Decoder output shape: (batch_size, vocab size) (64, 20428)


In [20]:
optimizer = tf.keras.optimizers.Adam()
loss_object = tf.keras.losses.SparseCategoricalCrossentropy(from_logits=True,
                                                            reduction='none')


def loss_function(real, pred):
    mask = tf.math.logical_not(tf.math.equal(real, 0))
    loss_ = loss_object(real, pred)

    mask = tf.cast(mask, dtype=loss_.dtype)
    loss_ *= mask

    return tf.reduce_mean(loss_)

In [21]:
checkpoint_dir = '/content/out/training_checkpoints'
checkpoint_prefix = os.path.join(checkpoint_dir, "ckpt")
checkpoint = tf.train.Checkpoint(optimizer=optimizer,
                                 encoder=encoder,
                                 decoder=decoder)

In [22]:
@tf.function
def train_step(inp, targ, enc_hidden):
    loss = 0

    with tf.GradientTape() as tape:
        enc_output, enc_hidden = encoder(inp, enc_hidden)

        dec_hidden = enc_hidden

        dec_input = tf.expand_dims([lang_tokenizer[config.languages.target.name].word_index[config.preprocessing.start_token]] * config.model.batch_size, 1)

        # Teacher forcing - feeding the target as the next input
        for t in range(1, targ.shape[1]):
        # passing enc_output to the decoder
            predictions, dec_hidden, _ = decoder(dec_input, dec_hidden, enc_output)

            loss += loss_function(targ[:, t], predictions)

            # using teacher forcing
            dec_input = tf.expand_dims(targ[:, t], 1)

    batch_loss = (loss / int(targ.shape[1]))

    variables = encoder.trainable_variables + decoder.trainable_variables

    gradients = tape.gradient(loss, variables)

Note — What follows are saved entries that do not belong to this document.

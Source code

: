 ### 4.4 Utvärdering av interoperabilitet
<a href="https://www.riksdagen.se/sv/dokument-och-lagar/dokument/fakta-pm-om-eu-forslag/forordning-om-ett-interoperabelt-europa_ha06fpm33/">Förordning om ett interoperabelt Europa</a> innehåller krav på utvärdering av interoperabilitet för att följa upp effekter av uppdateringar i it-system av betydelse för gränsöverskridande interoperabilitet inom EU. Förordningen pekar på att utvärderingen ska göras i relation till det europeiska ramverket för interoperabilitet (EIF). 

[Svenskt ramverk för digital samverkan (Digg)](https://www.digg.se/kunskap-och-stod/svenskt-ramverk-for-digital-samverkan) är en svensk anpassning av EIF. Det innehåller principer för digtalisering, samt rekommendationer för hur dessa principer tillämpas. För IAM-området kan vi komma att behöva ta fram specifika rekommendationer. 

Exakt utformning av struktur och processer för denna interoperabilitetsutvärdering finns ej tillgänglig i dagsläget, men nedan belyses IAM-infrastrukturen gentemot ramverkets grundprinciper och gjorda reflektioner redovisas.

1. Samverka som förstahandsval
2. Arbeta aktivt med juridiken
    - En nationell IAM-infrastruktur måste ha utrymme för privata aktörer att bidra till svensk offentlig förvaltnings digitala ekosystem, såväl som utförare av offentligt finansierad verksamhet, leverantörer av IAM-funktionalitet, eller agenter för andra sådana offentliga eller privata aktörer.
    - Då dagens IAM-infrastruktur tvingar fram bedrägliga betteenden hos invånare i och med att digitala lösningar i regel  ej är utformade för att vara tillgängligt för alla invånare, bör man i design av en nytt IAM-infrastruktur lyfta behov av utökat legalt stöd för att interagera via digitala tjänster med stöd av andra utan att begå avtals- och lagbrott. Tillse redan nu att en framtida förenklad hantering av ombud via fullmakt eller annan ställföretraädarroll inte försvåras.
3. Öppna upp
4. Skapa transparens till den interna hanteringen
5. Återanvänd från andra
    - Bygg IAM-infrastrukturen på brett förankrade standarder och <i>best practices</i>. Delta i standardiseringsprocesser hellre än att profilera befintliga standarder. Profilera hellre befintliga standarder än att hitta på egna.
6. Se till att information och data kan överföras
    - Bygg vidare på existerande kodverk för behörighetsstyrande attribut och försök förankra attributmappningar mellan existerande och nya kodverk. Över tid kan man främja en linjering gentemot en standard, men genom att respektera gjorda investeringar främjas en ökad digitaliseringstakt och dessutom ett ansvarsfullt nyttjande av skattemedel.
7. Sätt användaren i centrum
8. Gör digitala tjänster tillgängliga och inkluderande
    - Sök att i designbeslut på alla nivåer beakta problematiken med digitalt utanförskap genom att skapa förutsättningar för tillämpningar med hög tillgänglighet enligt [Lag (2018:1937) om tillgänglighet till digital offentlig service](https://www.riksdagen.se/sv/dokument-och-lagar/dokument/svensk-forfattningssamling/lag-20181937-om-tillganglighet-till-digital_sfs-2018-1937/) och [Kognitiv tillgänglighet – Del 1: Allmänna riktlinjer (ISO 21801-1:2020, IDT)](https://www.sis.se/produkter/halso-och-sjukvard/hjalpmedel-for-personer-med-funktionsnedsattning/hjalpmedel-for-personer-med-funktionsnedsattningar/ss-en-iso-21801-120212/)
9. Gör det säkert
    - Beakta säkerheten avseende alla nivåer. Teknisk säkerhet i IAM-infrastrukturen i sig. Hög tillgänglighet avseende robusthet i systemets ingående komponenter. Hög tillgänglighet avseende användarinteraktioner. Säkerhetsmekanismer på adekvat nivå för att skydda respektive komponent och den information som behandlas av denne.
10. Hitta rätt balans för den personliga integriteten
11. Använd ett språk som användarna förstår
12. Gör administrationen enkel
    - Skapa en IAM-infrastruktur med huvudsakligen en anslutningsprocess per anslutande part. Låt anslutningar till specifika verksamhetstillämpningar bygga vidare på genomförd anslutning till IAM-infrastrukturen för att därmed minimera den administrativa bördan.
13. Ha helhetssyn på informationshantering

    optimizer.apply_gradients(zip(gradients, variables))

    return batch_loss

In [23]:
for epoch in range(config.training.epochs):
    start = time.time()

    enc_hidden = encoder.initialize_hidden_state()
    total_loss = 0

    for (batch, (inp, targ)) in enumerate(dataset.take(steps_per_epoch)):
        batch_loss = train_step(inp, targ, enc_hidden)
        total_loss += batch_loss

        if batch % 100 == 0:
            print(f'Epoch {epoch+1} Batch {batch} Loss {batch_loss.numpy():.4f}')
    
    # saving (checkpoint) the model every 2 epochs
    if (epoch + 1) % 2 == 0:
        checkpoint.save(file_prefix=checkpoint_prefix)

    print(f'Epoch {epoch+1} Loss {total_loss/steps_per_epoch:.4f}')
    print(f'Time taken for 1 epoch {time.time()-start:.2f} sec\n')

Epoch 1 Batch 0 Loss 3.6733


KeyboardInterrupt: ignored

In [None]:
def evaluate(sentence):
    attention_plot = np.zeros((max_len_targ, max_len_inp))

    sentence = preprocess_sentence(sentence, config.languages.input.sentence_maxlen)
    oov_index = lang_tokenizer[config.languages.input.name].word_index[config.preprocessing.oov_token]
    inputs = [lang_tokenizer[config.languages.input.name].word_index.get(i, oov_index) for i in sentence.split(' ')]
    inputs = tf.keras.preprocessing.sequence.pad_sequences([inputs],
                                                            maxlen=max_len_inp,
                                                            padding=config.preprocessing.padding)
    inputs = tf.convert_to_tensor(inputs)

    result = ''

    hidden = [tf.zeros((1, config.model.n_units))]
    enc_out, enc_hidden = encoder(inputs, hidden)

    dec_hidden = enc_hidden
    dec_input = tf.expand_dims([lang_tokenizer[config.languages.target.name].word_index[config.preprocessing.start_token]], 0)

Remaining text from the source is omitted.